### DATA UNDER STUDY:
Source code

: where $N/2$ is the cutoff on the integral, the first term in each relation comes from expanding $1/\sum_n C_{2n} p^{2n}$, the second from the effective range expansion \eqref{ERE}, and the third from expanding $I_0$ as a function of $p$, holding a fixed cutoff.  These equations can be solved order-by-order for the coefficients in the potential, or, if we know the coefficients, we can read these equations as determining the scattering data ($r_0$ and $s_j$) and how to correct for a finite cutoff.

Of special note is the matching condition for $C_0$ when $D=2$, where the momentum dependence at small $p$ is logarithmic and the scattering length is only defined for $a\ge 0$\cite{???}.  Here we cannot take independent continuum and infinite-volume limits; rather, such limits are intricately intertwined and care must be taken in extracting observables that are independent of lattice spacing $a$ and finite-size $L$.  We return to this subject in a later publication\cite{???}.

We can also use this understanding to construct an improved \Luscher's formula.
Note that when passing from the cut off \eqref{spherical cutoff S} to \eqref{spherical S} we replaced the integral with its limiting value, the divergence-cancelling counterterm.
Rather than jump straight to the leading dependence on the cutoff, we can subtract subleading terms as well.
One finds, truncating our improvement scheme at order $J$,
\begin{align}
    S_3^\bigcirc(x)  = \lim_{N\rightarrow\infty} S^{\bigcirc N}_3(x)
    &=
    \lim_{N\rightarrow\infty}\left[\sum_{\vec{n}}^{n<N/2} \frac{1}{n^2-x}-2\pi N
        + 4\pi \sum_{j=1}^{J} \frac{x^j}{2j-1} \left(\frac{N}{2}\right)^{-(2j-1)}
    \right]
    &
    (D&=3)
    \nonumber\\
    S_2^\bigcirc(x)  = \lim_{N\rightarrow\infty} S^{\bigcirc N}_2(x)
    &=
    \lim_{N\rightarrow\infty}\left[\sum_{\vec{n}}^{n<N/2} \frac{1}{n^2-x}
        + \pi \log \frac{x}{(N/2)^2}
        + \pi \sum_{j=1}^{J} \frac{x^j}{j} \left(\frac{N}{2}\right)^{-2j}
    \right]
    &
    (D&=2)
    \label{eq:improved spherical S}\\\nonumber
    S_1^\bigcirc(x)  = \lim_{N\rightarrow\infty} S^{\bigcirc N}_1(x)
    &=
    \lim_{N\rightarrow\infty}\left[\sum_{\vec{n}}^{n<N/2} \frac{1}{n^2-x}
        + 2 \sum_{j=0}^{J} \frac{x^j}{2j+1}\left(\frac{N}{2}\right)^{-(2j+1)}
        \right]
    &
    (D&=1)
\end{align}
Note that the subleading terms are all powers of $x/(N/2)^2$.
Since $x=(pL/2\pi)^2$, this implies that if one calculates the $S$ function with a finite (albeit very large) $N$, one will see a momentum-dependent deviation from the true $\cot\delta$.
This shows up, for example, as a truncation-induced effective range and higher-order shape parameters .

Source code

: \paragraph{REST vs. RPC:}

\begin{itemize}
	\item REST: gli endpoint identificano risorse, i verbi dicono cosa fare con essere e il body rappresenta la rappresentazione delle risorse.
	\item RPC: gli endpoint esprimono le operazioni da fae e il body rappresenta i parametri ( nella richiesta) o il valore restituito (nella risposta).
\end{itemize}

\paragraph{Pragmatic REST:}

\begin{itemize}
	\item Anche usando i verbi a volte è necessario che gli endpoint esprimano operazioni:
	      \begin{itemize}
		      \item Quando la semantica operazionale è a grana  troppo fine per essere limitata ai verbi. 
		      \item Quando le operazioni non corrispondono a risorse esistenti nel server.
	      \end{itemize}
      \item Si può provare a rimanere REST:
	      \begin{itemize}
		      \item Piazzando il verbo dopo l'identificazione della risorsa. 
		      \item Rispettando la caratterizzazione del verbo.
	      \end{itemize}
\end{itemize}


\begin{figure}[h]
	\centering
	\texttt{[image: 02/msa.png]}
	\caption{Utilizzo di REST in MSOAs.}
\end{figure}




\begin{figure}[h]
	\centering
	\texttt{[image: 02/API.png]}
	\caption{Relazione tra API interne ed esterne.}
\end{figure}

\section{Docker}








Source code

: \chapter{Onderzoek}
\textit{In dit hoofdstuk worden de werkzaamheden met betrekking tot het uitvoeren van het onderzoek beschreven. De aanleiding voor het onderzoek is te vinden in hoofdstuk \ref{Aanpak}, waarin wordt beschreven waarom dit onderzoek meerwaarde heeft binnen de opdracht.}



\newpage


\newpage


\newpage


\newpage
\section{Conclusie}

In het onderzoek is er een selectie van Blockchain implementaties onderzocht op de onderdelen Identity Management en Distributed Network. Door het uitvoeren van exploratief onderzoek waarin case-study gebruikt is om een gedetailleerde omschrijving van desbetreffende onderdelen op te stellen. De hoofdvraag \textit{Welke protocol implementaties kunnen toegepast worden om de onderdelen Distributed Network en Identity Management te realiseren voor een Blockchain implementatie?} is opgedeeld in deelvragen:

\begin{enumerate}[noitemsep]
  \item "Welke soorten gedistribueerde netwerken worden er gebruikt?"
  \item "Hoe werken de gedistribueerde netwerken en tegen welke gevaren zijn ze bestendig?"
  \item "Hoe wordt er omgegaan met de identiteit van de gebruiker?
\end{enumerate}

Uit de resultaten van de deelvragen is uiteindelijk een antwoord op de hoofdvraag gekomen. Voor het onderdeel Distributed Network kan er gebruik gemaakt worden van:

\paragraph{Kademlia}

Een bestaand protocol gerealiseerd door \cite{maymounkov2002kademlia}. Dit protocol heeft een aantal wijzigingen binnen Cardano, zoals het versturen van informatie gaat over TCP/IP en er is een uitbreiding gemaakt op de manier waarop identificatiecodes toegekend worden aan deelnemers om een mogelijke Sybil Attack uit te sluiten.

### YOUR OBJECTIVE:
Repeat the material above exactly, beginning with its first line and ending with the line that holds "Note that when", and leave out everything else.

### ANSWER BOX:
Source code

: where $N/2$ is the cutoff on the integral, the first term in each relation comes from expanding $1/\sum_n C_{2n} p^{2n}$, the second from the effective range expansion \eqref{ERE}, and the third from expanding $I_0$ as a function of $p$, holding a fixed cutoff.  These equations can be solved order-by-order for the coefficients in the potential, or, if we know the coefficients, we can read these equations as determining the scattering data ($r_0$ and $s_j$) and how to correct for a finite cutoff.

Of special note is the matching condition for $C_0$ when $D=2$, where the momentum dependence at small $p$ is logarithmic and the scattering length is only defined for $a\ge 0$\cite{???}.  Here we cannot take independent continuum and infinite-volume limits; rather, such limits are intricately intertwined and care must be taken in extracting observables that are independent of lattice spacing $a$ and finite-size $L$.  We return to this subject in a later publication\cite{???}.

We can also use this understanding to construct an improved \Luscher's formula.
Note that when passing from the cut off \eqref{spherical cutoff S} to \eqref{spherical S} we replaced the integral with its limiting value, the divergence-cancelling counterterm.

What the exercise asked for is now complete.